The funny thing is that a month ago there was a program on British television with Jamiroquai using the VP9000 and dealing out all of the spiel about how innovative it is and that absolutely nothing else can do what it does (obviously haven't heared of Reaktor), anyway, they pitch shifted a vocal line up a couple of semitones and the interviewer stated that with other instruments this function would take "days or even weeks" to perform the same function - probably referring to using a ZX81 for formant pitch shifting.
Sorry about this message being "off topic" but the thread had already left the path of constructive criticism of the VP9000
|Rating: 2 out of 5 posted Thursday-Aug-03-000 at 08:35|
|charming ray a hobbyist user from chicago usa writes:|
hey, y'all, take it easy on the Very Poor 9000.
mine has NEVER frozen on me -- but then, i never sample anything into it, and i never try to match samples of differing bpm. who would ever try to do THAT with a sampler?!
i love the large backlit display -- but it only lures me into a web of tedious submenus. yeah, it's a creativity thief, a spontaneity snatcher, but then, my ideas are never that good anyways.
but i love the knobs because they have a reassuring familiarity to them -- but then, the knobs are familiar because i bought them on the similarly overpriced mc505.
i bought the Very Poor 9000 for two reasons: 1) it does a passable job at letting me create new melodies from sampled vocals; 2) i'm a status-seeking, no-talent trust-fund baby.
i returned it after one week. as i told the salesman, "it's cool, but it's not $3,000 worth of cool."
does roland think musicians have become insanely wealthy and insanely insane?
for similar head-versus-brick-wall frustration, try roland usa's new web site. on second thought, don't.
|Rating: 1 out of 5 posted Wednesday-Aug-02-000 at 03:08|
|Damian Karas a part-time user from Georgetown, United States of America writes:|
One thing that has not been pointed out is that the effects on the VP-9000 are some of the most useless , flat and uninspiring onboard effects I have ever heard.
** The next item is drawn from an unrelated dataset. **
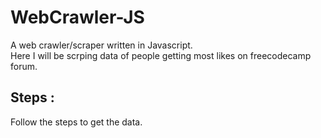 # WebCrawler-JS

A web crawler/scraper written in Javascript.<br/>
Here I will be scrping data of people getting most likes on freecodecamp forum.

## Steps :
Follow the steps to get the data.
They all (around 40) nearly sound the same . They are equivalent to something you would find on a little home keyboard unit that one would get free at Zody's when you buy a Slurpee© and a Hot Dog.
If someone spends nearly 3 grand on a pro unit then one would expect to get 3 grand worth of equipment. I am afraid the only thing of value on the VP is the zip drive. I suppose if one wanted to re-coup the money they spent on the VP you could always remove the zip and at least get something for that as everything else is substandard.
The same cheap plastic buttons used on the Jp8000 can also be found on the VP9000 in addition to the obviously cost-cutting sp202 knobs. How can Roland have the gall to cut costs on a unit they are charging an extremely high premium for??? That is main question I have with this unit. You simply are getting old stuff repackaged in a new and ugly box. (What is the deal with those blue lines that are painted on the fron panel that are below the display .... it looks like something modeled off a 1983 Celica !).
Another factor is that the sound that eminates from the unit has a hard time fitting in a mix. The sample dynamics sound nothing like a EMU or Akai . You can tell whenever you have a VP9000 playing in your songs. It's that 1 dimensional flatness that gives it away every time.
Luckily , I am manager at Stockdale Music here in Georgetown and am able to take items home for training purposes. We have only sold 2 VP9000's since their release and 1 has already been returned (they said it kept freezing up) and the other was purchased by the boss. I guess he has money to burn.
As far as the positive comments about the VP , I would say it is a stretch to say it is a good machine. It isn't. I do however enjoy the simulated tape effect but that is about it...oh wait I do like the included Demo disc.
I'm sorry . I wish I could say I like this unit as I was looking forward to it ever since I heard the demo at NAMM, but after using it for a substantial amount of time the thing has left nothing but a stale taste in my mouth.